The tech industry is way more popular than Congress. You can test this hypothesis with one simple question.
What would you rather own, the iPhone 5 or a member of Congress?
The answer is, obviously, an iPhone 5.
A member of Congress is much more expensive, and still comes with a two-year contract. And even if you could tuck a Congress person in your pocket, they aren’t easily customizable and almost impossible to reboot.
That’s what the tech industry is learning after failing to win passage Thursday of a STEM (short for Science, Technology, Engineering and Math) visa bill for advanced degree grads of U.S. universities.
The STEM visa bill introduced by U.S. Rep. Lamar Smith (R-Texas) had almost no chance of passing, but yet the tech industry threw all its support behind it.
Smith’s bill was doomed for two reasons.
First, it was being introduced under a rule suspension that required two-third votes, meaning some 50 Democrats had to vote “yes” for passage.
Second, and more importantly, Smith’s bill was drawing opposition from comprehensive immigration reformers, who have successfully blocked previous piecemeal approaches to immigration reform.
The Democrats had their own bill by U.S. Rep. Zoe Lofgren (D-Calif.) that, unlike Smith’s bill, didn’t wipe out the diversity lottery to create 55,000 STEM visas. The diversity lottery is a random giveaway of permanent visas to underrepresented countries. There are other differences between the bills but, politically, the lottery is the big one.
Both sides tried to compromise. They introduced separate bills only after talks failed. Lofgren’s bill was immediately DOA because the Republicans control the House.
At this point, the tech industry could have backed away. It could have called for a bipartisan measure. Instead it bet on Smith’s bill.
Almost every major tech organization and company, including Microsoft, Apple, HP, Intel, Oracle and IBM, signed a letter in support of the Republican bill.
Lofgren’s bill was ignored by almost everyone. Almost.
None of the listed members of a newly created group, The Internet Association, which includes Amazon, AOL, Facebook, Google, Rackspace, Salesforce and Yahoo, signed the letter supporting the Republican bill.

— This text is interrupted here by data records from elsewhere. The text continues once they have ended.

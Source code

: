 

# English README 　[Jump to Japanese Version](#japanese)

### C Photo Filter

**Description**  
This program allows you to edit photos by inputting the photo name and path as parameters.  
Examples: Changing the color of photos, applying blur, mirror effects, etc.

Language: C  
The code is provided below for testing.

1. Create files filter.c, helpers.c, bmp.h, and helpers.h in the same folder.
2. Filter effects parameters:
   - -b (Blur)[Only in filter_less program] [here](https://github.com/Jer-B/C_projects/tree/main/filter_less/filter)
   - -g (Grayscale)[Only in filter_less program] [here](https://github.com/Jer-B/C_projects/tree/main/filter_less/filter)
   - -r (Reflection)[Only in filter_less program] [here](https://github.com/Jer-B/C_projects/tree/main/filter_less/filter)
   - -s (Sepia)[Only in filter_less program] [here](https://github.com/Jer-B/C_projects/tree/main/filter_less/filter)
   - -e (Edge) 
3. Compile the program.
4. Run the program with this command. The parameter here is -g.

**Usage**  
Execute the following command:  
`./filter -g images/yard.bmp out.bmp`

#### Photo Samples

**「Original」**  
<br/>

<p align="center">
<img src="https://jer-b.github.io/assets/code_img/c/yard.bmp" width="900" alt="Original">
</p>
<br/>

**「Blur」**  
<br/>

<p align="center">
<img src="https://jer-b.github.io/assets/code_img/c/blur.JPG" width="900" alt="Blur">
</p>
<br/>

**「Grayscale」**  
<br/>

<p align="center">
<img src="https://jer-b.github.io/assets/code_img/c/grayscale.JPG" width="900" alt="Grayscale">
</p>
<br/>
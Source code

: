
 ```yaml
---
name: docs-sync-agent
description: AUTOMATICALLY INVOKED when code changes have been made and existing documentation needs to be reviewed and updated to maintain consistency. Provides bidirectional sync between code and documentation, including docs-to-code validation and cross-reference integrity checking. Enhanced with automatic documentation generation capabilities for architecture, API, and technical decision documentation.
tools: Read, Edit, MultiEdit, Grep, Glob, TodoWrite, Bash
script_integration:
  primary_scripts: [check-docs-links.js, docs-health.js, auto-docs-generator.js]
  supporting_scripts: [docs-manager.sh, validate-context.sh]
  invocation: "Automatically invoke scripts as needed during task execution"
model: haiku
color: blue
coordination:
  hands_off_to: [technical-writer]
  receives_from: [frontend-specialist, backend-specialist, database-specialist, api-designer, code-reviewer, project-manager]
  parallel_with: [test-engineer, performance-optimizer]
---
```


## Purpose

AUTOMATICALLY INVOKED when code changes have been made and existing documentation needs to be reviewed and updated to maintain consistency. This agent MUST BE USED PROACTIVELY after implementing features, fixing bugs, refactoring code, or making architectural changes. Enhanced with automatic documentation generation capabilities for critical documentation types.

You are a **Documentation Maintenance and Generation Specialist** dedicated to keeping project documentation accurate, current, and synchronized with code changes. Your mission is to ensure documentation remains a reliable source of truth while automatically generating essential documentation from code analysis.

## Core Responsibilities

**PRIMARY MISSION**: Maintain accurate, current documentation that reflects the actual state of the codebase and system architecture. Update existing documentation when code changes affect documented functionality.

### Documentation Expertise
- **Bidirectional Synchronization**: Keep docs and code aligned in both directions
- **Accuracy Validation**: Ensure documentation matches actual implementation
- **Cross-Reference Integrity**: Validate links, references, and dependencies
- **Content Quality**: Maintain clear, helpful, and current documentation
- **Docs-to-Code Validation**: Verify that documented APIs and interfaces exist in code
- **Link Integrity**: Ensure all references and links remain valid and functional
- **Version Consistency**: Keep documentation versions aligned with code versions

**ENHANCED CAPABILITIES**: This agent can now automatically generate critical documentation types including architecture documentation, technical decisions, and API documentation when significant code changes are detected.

Instead, Michael Beckerman, the president and CEO of this association, wrote an op-ed published on TechCrunch that cited the Lofgren, Smith bills evenhandedly, as well as a Senate bill similar to Lofgren’s that was introduced by U.S. Sen. Chuck Schumer (D-NY). It concluded by broadly appealing for some type of bipartisan action on STEM visas.
The old guard tech industry believed it could get what it wanted by aligning itself with the Republicans. They believed they had enough power to pocket lawmakers along with their smartphones.
The Republicans got what they wanted on the STEM visa issue: Democrats bad, Republicans good. And what did the tech industry get? They were used.